◆ Exercise
Could the listing below be returned exactly, with its pictures left out?

◆ Records for processing
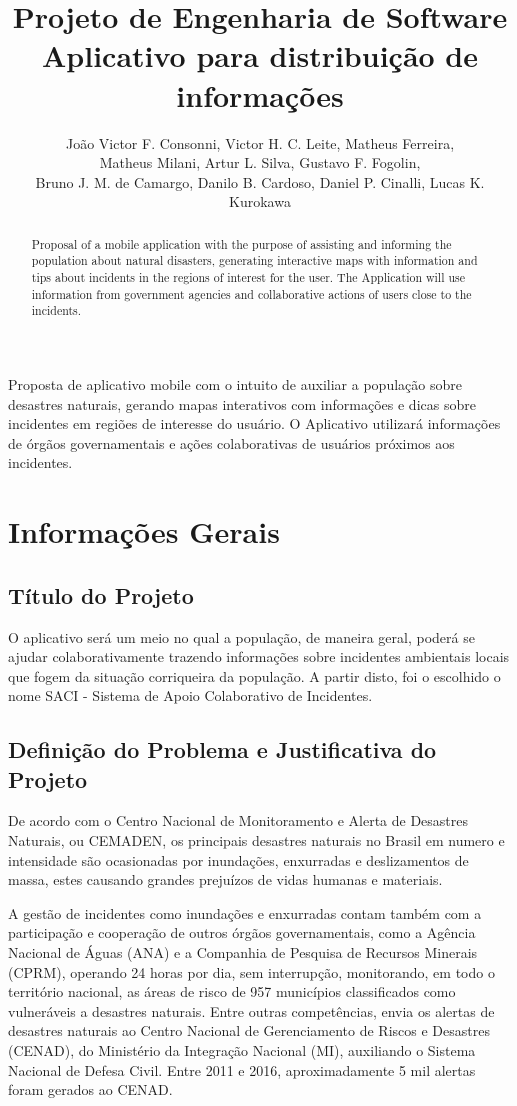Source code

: \documentclass[12pt]{article}
\title{Projeto de Engenharia de Software\\ Aplicativo para distribuição de informações}
\author{João Victor F. Consonni\inst{1}, Victor H. C. Leite\inst{1}, Matheus Ferreira\inst{1}, \\Matheus Milani\inst{1}, Artur L. Silva\inst{1}, Gustavo F. Fogolin\inst{1}, \\Bruno J. M. de Camargo\inst{1}, Danilo B. Cardoso\inst{1}, Daniel P. Cinalli\inst{1}, Lucas K. Kurokawa\inst{1}}
\begin{document}
 

\maketitle

\begin{abstract}
Proposal of a mobile application with the purpose of assisting and informing the population about natural disasters, generating interactive maps with information and tips about incidents in the regions of interest for the user. The Application will use information from government agencies and collaborative actions of users close to the incidents.
\end{abstract} 
  
\begin{resumo} 
  Proposta de aplicativo mobile com o intuito de auxiliar a população sobre desastres naturais, gerando mapas interativos com informações e dicas sobre incidentes em regiões de interesse do usuário. O Aplicativo utilizará informações de órgãos governamentais e ações colaborativas de usuários próximos aos incidentes.
\end{resumo}


\section{Informações Gerais}
\subsection{Título do Projeto}

O aplicativo será um meio no qual a população, de maneira geral, poderá se ajudar colaborativamente trazendo informações sobre incidentes ambientais locais que fogem da situação corriqueira da população. A partir disto, foi o escolhido o nome SACI - Sistema de Apoio Colaborativo de Incidentes. 

\subsection{Definição do Problema e Justificativa do Projeto}

De acordo com o Centro Nacional de Monitoramento e Alerta de Desastres Naturais, ou CEMADEN, os principais desastres naturais no Brasil em numero e intensidade são ocasionadas por inundações, enxurradas e deslizamentos de massa, estes causando grandes prejuízos de vidas humanas e materiais.

A gestão de incidentes como inundações e enxurradas contam também com a participação e cooperação de outros órgãos governamentais, como a Agência Nacional de Águas (ANA) e a Companhia de Pesquisa de Recursos Minerais (CPRM), operando 24 horas por dia, sem interrupção, monitorando, em todo o território nacional, as áreas de risco de 957 municípios classificados como vulneráveis a desastres naturais. Entre outras competências, envia os alertas de desastres naturais ao Centro Nacional de Gerenciamento de Riscos e Desastres (CENAD), do Ministério da Integração Nacional (MI), auxiliando o Sistema Nacional de Defesa Civil. Entre 2011 e 2016, aproximadamente 5 mil alertas foram gerados ao CENAD. %
\end{document}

◆ The completed task
Source code

: \documentclass[12pt]{article}
\title{Projeto de Engenharia de Software\\ Aplicativo para distribuição de informações}
\author{João Victor F. Consonni\inst{1}, Victor H. C. Leite\inst{1}, Matheus Ferreira\inst{1}, \\Matheus Milani\inst{1}, Artur L. Silva\inst{1}, Gustavo F. Fogolin\inst{1}, \\Bruno J. M. de Camargo\inst{1}, Danilo B. Cardoso\inst{1}, Daniel P. Cinalli\inst{1}, Lucas K. Kurokawa\inst{1}}
\begin{document}
 

\maketitle

\begin{abstract}
Proposal of a mobile application with the purpose of assisting and informing the population about natural disasters, generating interactive maps with information and tips about incidents in the regions of interest for the user. The Application will use information from government agencies and collaborative actions of users close to the incidents.
\end{abstract} 
  
\begin{resumo} 
  Proposta de aplicativo mobile com o intuito de auxiliar a população sobre desastres naturais, gerando mapas interativos com informações e dicas sobre incidentes em regiões de interesse do usuário. O Aplicativo utilizará informações de órgãos governamentais e ações colaborativas de usuários próximos aos incidentes.
\end{resumo}


\section{Informações Gerais}
\subsection{Título do Projeto}

O aplicativo será um meio no qual a população, de maneira geral, poderá se ajudar colaborativamente trazendo informações sobre incidentes ambientais locais que fogem da situação corriqueira da população. A partir disto, foi o escolhido o nome SACI - Sistema de Apoio Colaborativo de Incidentes. 

\subsection{Definição do Problema e Justificativa do Projeto}

De acordo com o Centro Nacional de Monitoramento e Alerta de Desastres Naturais, ou CEMADEN, os principais desastres naturais no Brasil em numero e intensidade são ocasionadas por inundações, enxurradas e deslizamentos de massa, estes causando grandes prejuízos de vidas humanas e materiais.

A gestão de incidentes como inundações e enxurradas contam também com a participação e cooperação de outros órgãos governamentais, como a Agência Nacional de Águas (ANA) e a Companhia de Pesquisa de Recursos Minerais (CPRM), operando 24 horas por dia, sem interrupção, monitorando, em todo o território nacional, as áreas de risco de 957 municípios classificados como vulneráveis a desastres naturais. Entre outras competências, envia os alertas de desastres naturais ao Centro Nacional de Gerenciamento de Riscos e Desastres (CENAD), do Ministério da Integração Nacional (MI), auxiliando o Sistema Nacional de Defesa Civil. Entre 2011 e 2016, aproximadamente 5 mil alertas foram gerados ao CENAD. %
\end{document}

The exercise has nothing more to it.